▶ [DIRECTIONS]:
Every line containing "Author" should be identified and copied from the data below.

▶ [MATERIAL PROVIDED]:

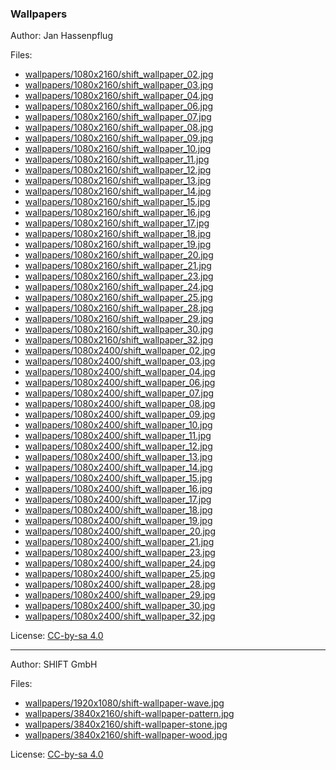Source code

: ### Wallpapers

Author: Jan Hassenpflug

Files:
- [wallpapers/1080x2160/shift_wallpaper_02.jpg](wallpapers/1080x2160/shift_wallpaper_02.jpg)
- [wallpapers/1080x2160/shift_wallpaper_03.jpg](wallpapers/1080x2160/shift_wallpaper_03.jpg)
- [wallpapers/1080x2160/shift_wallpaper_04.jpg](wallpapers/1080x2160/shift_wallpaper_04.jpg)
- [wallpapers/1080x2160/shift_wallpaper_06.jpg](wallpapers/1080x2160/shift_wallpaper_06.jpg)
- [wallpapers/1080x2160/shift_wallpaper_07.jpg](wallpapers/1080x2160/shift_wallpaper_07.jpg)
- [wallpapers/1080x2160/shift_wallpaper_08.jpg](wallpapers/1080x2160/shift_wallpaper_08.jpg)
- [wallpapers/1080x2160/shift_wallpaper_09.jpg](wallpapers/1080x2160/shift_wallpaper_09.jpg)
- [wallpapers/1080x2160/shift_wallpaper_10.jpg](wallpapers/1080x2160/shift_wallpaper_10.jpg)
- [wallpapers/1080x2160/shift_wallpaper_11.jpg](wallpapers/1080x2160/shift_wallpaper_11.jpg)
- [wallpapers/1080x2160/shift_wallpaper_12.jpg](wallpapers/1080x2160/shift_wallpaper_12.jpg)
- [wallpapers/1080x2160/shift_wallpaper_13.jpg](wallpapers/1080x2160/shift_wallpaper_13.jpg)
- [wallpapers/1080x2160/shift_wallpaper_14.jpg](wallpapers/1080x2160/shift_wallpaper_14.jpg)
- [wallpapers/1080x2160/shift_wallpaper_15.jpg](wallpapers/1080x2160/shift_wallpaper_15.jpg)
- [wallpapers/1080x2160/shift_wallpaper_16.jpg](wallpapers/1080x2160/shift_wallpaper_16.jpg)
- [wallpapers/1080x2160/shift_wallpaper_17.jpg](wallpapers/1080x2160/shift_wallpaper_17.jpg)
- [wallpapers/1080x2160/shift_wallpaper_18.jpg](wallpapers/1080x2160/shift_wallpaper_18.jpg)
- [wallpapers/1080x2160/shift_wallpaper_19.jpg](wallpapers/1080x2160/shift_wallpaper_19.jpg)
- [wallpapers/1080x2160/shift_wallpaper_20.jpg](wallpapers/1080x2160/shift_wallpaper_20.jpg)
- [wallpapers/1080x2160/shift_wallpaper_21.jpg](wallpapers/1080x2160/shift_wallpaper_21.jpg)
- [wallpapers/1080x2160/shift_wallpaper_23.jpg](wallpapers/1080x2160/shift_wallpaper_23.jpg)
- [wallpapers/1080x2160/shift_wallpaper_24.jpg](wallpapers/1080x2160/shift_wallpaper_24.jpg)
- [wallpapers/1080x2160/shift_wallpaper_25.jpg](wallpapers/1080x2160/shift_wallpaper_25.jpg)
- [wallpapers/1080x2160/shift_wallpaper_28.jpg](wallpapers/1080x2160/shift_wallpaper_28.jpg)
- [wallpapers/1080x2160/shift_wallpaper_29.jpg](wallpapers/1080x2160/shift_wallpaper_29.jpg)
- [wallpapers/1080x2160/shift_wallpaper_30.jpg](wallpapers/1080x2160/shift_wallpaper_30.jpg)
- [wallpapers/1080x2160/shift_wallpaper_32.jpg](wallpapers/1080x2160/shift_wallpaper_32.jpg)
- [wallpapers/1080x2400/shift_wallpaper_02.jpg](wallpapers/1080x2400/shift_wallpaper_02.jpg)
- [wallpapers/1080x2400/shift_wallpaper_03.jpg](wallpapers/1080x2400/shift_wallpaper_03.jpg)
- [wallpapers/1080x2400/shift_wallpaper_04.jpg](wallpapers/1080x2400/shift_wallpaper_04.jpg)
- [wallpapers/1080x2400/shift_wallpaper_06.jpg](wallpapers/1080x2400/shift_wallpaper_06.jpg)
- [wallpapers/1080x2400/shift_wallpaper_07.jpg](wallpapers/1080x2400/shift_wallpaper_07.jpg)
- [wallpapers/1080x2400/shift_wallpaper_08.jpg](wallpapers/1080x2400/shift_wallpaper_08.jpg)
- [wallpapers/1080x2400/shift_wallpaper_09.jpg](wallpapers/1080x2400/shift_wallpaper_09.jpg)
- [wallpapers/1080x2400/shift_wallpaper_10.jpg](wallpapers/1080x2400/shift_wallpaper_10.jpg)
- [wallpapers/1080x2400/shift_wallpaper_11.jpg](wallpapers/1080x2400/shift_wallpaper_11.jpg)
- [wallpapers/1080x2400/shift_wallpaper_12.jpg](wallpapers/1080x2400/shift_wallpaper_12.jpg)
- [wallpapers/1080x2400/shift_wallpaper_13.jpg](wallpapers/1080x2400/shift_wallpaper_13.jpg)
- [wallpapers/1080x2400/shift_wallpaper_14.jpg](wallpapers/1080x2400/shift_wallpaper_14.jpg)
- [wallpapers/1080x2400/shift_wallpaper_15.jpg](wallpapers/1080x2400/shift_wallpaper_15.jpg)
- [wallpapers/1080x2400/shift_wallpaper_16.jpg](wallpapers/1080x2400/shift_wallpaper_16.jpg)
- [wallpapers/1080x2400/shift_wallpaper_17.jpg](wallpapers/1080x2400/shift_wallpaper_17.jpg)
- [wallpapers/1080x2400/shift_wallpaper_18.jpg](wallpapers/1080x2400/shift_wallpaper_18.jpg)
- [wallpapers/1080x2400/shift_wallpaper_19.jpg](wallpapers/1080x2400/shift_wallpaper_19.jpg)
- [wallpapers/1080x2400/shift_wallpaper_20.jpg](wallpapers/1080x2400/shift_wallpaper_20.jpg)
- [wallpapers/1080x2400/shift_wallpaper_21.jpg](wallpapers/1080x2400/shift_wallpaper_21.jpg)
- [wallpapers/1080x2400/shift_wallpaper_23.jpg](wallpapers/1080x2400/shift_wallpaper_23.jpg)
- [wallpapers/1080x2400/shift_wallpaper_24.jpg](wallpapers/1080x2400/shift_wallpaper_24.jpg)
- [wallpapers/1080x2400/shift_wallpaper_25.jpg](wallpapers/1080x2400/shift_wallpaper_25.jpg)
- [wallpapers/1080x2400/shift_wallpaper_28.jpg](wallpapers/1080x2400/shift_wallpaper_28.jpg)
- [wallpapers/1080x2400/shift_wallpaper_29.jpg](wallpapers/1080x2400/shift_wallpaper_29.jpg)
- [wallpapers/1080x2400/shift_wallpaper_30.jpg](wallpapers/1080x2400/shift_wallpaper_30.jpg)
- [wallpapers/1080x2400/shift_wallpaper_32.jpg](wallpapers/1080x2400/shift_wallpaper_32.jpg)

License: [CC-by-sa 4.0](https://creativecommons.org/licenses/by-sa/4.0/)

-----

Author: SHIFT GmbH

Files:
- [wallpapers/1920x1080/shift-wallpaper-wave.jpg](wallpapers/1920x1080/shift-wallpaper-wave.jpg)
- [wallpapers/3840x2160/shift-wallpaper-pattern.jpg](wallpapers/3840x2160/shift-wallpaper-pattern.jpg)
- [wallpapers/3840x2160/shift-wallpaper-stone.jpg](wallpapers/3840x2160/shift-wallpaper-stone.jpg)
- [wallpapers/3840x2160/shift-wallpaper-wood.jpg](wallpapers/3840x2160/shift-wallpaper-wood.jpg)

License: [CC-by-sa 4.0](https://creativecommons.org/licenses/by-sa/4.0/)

▶ [ANSWER SPACE]:
Author: Jan Hassenpflug
Author: SHIFT GmbH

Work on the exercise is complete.